"So our rule is not to avoid a place where there is drinking, if we have a legitimate reason for being there. That includes bars, nightclubs, dances, receptions, weddings, even plain ordinary whoopee parties. To a person who has had experience with an alcoholic, this may seem like tempting Providence, but it isn't.
You will note that we made an important qualification. Therefore, ask yourself on each occasion, 'Have I any good social, business, or personal reason for going to this place? Or am I expecting to steal a little vicarious pleasure from the atmosphere of such places?' If you answer these questions satisfactorily, you need have no apprehension. Go or stay away, whichever seems best. But be sure that your motive in going is thoroughly good. Do not think of what you will get out of the occasion. Think of what you can bring to it. But if you are shaky, you had better work with another alcoholic instead!"
So right off the bat, when God got me sober in April of 2014, the house I lived at at the time was a weekend party house. Not that they had alcohol problems, just normal fire pit weekend drinkers. The weather was getting nice and they were having functions every weekend. I had a good reason to be there in that I lived there.
I drank tea and coffee around the fire and observed their behavior. I played with the children and went to bed on time. I had thought that it would be like in the movies where I was being tortured by a "craving" to drink. The alcohol was out of my system so the only thing I had to "do" was the next right thing and keep my mind from trying to convince me that I should just drink.
One time I had an issue. My roommates were distilling moonshine. I could smell it through the house...it smelled awesome. I knew that I would drink again if I didn't step it up. I was 15 days sober and was only doing an online real time meeting. I was working the Steps on my own via websites and worksheets-not the Big Book. I thought I would just do this alone on my own terms. But God said, get to a meeting of AA. I found one at a local church.

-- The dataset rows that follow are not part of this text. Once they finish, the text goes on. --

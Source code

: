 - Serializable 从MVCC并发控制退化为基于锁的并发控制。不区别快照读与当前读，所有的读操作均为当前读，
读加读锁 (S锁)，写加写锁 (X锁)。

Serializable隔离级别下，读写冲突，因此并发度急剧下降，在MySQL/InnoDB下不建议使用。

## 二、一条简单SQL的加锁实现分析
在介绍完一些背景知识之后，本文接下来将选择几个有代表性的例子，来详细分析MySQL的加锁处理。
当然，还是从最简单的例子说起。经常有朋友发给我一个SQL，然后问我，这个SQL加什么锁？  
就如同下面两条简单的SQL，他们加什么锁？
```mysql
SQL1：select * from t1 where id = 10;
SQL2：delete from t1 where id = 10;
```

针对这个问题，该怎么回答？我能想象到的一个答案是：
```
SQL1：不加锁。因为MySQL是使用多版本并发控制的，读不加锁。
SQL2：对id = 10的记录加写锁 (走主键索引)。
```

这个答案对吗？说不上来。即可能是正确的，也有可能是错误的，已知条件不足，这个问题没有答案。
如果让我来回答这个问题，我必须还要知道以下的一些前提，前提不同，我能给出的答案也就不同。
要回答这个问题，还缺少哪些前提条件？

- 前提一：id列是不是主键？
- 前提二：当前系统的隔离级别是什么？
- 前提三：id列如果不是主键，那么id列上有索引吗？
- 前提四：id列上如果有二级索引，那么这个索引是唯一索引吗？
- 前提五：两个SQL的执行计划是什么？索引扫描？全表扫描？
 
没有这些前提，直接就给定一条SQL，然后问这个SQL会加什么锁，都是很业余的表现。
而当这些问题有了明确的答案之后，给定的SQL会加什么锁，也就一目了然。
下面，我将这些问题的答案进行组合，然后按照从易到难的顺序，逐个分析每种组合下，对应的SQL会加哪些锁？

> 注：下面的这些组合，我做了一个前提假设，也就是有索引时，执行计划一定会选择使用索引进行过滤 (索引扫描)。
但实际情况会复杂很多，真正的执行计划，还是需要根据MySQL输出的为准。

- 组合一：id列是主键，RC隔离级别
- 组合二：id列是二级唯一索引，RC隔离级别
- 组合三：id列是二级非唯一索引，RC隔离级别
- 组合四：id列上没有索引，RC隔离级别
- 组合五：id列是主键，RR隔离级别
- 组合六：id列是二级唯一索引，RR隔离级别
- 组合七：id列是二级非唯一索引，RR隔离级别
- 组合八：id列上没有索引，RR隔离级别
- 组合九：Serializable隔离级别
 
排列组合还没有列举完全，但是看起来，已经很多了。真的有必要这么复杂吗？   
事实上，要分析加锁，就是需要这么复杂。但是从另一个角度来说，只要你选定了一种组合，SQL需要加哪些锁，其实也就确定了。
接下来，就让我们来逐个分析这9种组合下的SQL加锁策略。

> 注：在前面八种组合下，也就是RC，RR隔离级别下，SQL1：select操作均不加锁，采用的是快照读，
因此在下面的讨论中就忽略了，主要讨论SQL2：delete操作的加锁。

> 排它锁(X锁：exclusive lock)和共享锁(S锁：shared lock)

I walked there, took an hour, but what else did I have to do? I think that was a turning point for me. Was I willing to go that extra mile to really stay sober....It was symbolic. I was early and humiliated that I didn't have a car to drive. I was humiliated at where I was in life at 37. Where most people my age were married and having children, I was about to walk into AA. I sat out there crying and waited for the place to open. I went in and helped set up chairs. Right there I went from humiliation to humble instantly. It's been an amazing walk since.
I do not think about alcohol or avoid it. It is a non issue. I have it in my home if someone wants it. I make tinctures out of it, but I don't consume it. Just like if I have an allergy to anything, the restoration of sanity in me isn't gonna ingest something I know will kill me. I KNOW that if I drink my allergy (an abnormal reaction) with take over I will develop the phenomenon of craving. It would just be like putting a gun in my mouth and pulling the trigger.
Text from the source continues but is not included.